Снова молчание. Гриша Постнов сидит надутый, Пугачев весь подобрался. Густерин задумался.
Выщелкивает одинокий соловей у реки.
До сих пор Густерин только прощупывал меня, особых выпадов не делал. Должен же ударить. Все ждут. Жду я.
И он этот удар нанес с ходу, тут же, сразу после паузы.
— Ну что ж, — вздохнул Густерин, — попробую доказать, что вы или человеконенавистник, или путаник.
— Даже так? Давайте, слушаю вас.
— Цель конечная… А раз так, то она и означать должна конец человеческой деятельности, конец житья-бытья — смерть. Этого желаете?..

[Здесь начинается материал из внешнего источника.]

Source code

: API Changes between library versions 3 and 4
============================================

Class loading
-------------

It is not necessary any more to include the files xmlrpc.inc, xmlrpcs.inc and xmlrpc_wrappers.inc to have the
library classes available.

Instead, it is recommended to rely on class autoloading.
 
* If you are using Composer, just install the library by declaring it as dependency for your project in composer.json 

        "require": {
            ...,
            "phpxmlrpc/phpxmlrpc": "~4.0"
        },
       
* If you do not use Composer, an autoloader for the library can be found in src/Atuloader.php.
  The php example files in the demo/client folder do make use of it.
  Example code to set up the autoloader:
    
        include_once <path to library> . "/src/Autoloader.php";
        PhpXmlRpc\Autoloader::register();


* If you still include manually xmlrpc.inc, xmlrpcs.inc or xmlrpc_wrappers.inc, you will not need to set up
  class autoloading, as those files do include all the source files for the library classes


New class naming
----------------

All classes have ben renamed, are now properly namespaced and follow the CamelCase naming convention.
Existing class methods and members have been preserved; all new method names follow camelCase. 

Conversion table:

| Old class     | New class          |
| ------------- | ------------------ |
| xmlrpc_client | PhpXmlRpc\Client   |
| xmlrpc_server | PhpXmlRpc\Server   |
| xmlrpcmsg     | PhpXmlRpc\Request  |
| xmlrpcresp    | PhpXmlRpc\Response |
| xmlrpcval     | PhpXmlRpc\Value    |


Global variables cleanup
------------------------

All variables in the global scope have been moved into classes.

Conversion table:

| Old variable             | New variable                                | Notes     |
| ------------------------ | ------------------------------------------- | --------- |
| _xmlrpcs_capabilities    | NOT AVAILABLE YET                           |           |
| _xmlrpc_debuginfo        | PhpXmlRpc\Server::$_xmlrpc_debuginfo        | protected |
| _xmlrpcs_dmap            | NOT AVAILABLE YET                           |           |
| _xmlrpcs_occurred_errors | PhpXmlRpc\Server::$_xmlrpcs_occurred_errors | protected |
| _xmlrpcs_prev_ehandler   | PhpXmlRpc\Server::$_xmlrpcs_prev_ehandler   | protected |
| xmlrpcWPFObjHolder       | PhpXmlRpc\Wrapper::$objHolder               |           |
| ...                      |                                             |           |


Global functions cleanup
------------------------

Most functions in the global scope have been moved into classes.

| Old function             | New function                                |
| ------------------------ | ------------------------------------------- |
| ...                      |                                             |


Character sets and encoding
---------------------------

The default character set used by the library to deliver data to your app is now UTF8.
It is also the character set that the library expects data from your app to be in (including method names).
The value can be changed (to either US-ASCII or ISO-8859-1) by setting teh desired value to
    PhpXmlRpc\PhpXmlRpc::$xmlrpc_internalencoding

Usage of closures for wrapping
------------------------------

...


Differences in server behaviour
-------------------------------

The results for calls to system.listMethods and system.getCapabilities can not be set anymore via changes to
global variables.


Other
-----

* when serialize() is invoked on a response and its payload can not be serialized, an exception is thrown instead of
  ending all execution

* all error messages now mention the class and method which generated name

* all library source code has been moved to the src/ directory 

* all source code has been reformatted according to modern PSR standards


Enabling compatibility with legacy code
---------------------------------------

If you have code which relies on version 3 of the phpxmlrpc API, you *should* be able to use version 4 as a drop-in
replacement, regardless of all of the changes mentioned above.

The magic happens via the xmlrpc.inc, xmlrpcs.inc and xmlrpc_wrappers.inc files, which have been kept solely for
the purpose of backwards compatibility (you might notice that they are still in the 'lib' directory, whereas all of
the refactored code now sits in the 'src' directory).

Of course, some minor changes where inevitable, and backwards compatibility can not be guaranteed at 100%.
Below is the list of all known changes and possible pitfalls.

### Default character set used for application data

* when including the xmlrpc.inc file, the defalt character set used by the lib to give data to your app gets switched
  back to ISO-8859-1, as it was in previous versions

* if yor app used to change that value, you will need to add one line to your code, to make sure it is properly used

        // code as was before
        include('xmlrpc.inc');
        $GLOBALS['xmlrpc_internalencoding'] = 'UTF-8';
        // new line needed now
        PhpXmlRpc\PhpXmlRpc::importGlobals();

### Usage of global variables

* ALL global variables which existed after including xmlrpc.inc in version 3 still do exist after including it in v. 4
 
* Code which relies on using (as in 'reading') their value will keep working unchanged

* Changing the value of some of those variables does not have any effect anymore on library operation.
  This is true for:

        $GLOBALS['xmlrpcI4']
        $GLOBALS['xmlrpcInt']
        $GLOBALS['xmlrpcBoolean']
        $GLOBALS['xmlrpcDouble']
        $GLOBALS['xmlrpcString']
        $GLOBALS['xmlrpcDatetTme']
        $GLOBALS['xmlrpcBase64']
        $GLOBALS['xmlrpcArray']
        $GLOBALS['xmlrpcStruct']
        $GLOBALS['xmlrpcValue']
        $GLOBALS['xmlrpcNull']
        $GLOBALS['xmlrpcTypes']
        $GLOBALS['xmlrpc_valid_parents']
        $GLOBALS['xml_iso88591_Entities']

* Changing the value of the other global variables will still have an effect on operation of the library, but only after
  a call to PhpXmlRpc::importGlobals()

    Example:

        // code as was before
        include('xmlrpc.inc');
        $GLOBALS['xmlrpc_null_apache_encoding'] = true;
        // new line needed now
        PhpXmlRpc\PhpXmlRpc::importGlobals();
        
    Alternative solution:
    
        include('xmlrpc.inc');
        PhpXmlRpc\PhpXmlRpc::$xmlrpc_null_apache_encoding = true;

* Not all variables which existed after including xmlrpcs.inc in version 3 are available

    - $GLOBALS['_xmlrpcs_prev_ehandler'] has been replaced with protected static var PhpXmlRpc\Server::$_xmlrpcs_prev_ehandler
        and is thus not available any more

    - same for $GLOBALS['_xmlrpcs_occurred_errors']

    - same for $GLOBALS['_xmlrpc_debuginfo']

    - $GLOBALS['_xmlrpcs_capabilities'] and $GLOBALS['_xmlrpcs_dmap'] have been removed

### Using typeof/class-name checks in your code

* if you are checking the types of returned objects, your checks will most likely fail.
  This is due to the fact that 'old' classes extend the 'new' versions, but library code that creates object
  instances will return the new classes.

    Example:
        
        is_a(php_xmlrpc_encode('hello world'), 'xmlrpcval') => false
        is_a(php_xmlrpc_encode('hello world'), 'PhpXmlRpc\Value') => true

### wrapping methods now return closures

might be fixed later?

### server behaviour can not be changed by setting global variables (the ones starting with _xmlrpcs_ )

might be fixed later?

— Я идеалист, но не утопист, трезво смотрю на вещи. «Вера в вечность человеческого рода на Земле столь же нелепа и бессмысленна, как и вера в личное бессмертие индивидуума». Это не мои слова, а одного нашего ученого. Нашего, не буржуазного. И учтите, его никто не собирался опровергать.
— Этот ученый, может, и прав, но разговор-то теперь идет не о том — бессмертны вообще люди или смертны, — а о том, что лично вам больше нравится. Наверное, и тому трезвому ученому хотелось бы, чтоб человечество жило без конца. Хотелось, речь идет о желании. Только человеконенавистник может испытывать духовную потребность во всеобщей смерти.
— Ха! — Пугачев с размаху хлопнул ладонью по шаткому столу. — Вот оно!
— Потише! — крикнул Митька Гусак. — Жизни-то не конец, да, гляди, конец выпивке. Чуть бутылки не сбил.
— Леший с ними! Еще сбегаю.
— Послушайте, — заговорил я сердито, — ученый, который, не прячась и не лукавя, объявляет о конце, — не человеконенавистник, а я, который заявляю столь же прямо о конечной, попал в негодяи.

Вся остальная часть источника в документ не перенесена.